§ **BRIEF**:
Output the line that contains "Здесь $\xi_1, ..., \xi_n$", then every line beneath it through the end of the records, exactly as given and with no other lines.

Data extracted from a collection
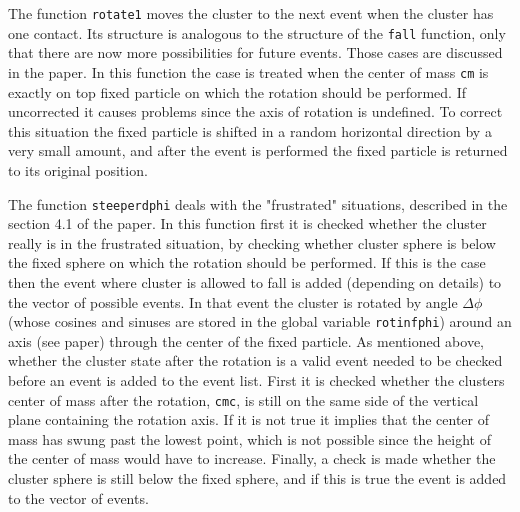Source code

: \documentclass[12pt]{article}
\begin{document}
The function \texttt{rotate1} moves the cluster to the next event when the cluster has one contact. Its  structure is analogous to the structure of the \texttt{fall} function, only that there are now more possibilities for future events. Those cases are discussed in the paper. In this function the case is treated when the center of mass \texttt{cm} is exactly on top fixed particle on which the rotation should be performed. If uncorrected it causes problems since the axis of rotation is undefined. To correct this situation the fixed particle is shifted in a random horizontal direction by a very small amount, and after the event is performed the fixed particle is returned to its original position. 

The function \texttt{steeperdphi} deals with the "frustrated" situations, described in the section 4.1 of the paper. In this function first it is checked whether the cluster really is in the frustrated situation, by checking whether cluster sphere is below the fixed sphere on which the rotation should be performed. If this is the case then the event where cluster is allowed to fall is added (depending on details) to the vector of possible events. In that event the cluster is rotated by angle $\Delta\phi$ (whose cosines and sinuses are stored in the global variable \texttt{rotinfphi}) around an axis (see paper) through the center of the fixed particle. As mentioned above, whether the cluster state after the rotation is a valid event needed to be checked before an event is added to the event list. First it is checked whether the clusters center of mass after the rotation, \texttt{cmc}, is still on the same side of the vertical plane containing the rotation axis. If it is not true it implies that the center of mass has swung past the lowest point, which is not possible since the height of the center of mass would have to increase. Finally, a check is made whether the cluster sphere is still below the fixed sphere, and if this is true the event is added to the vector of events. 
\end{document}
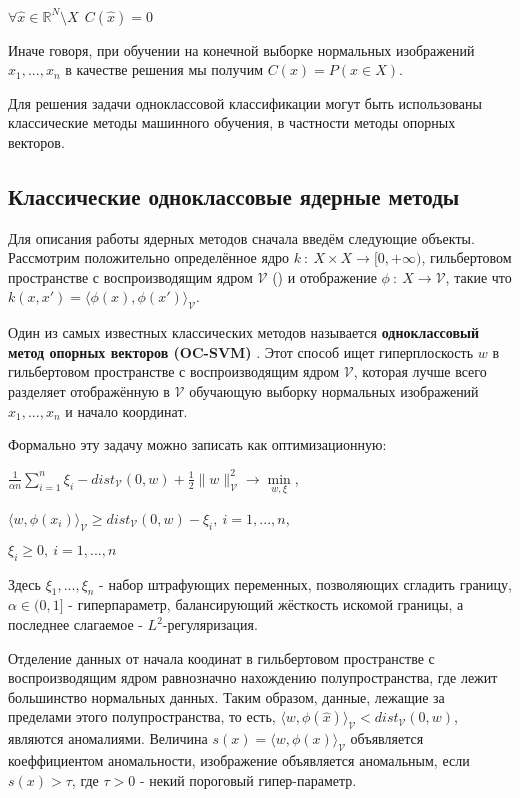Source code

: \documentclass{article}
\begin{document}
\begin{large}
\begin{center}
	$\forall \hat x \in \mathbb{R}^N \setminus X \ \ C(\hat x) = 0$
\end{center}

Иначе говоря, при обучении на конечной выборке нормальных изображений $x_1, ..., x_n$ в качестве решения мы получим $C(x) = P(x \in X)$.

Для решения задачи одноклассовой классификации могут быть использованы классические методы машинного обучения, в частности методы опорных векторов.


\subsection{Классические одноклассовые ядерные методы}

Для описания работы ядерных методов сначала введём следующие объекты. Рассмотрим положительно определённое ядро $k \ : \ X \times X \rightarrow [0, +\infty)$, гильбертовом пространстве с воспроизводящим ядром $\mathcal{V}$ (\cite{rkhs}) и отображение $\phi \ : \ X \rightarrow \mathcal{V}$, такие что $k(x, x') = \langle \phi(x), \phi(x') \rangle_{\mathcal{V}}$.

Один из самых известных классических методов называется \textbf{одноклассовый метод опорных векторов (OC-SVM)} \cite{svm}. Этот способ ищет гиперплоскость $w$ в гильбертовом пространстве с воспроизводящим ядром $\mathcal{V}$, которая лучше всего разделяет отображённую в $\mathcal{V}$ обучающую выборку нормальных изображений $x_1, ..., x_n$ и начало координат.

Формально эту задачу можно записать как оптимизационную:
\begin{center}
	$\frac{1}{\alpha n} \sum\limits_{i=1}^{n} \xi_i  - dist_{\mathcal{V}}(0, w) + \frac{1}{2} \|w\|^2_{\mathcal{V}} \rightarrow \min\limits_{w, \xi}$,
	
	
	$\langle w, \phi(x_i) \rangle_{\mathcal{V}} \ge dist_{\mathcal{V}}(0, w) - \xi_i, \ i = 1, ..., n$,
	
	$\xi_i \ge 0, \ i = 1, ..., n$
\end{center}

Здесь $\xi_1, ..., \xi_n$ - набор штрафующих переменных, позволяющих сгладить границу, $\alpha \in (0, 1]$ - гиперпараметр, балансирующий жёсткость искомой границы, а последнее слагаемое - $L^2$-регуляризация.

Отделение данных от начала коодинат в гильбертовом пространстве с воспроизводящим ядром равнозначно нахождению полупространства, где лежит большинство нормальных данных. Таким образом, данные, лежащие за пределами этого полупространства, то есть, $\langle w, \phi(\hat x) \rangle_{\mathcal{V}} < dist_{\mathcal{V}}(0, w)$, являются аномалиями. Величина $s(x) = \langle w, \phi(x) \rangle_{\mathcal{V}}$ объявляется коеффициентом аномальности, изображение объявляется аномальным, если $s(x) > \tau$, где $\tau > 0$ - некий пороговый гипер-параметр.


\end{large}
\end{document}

§ **SOLUTION**:
Здесь $\xi_1, ..., \xi_n$ - набор штрафующих переменных, позволяющих сгладить границу, $\alpha \in (0, 1]$ - гиперпараметр, балансирующий жёсткость искомой границы, а последнее слагаемое - $L^2$-регуляризация.

Отделение данных от начала коодинат в гильбертовом пространстве с воспроизводящим ядром равнозначно нахождению полупространства, где лежит большинство нормальных данных. Таким образом, данные, лежащие за пределами этого полупространства, то есть, $\langle w, \phi(\hat x) \rangle_{\mathcal{V}} < dist_{\mathcal{V}}(0, w)$, являются аномалиями. Величина $s(x) = \langle w, \phi(x) \rangle_{\mathcal{V}}$ объявляется коеффициентом аномальности, изображение объявляется аномальным, если $s(x) > \tau$, где $\tau > 0$ - некий пороговый гипер-параметр.


\end{large}
\end{document}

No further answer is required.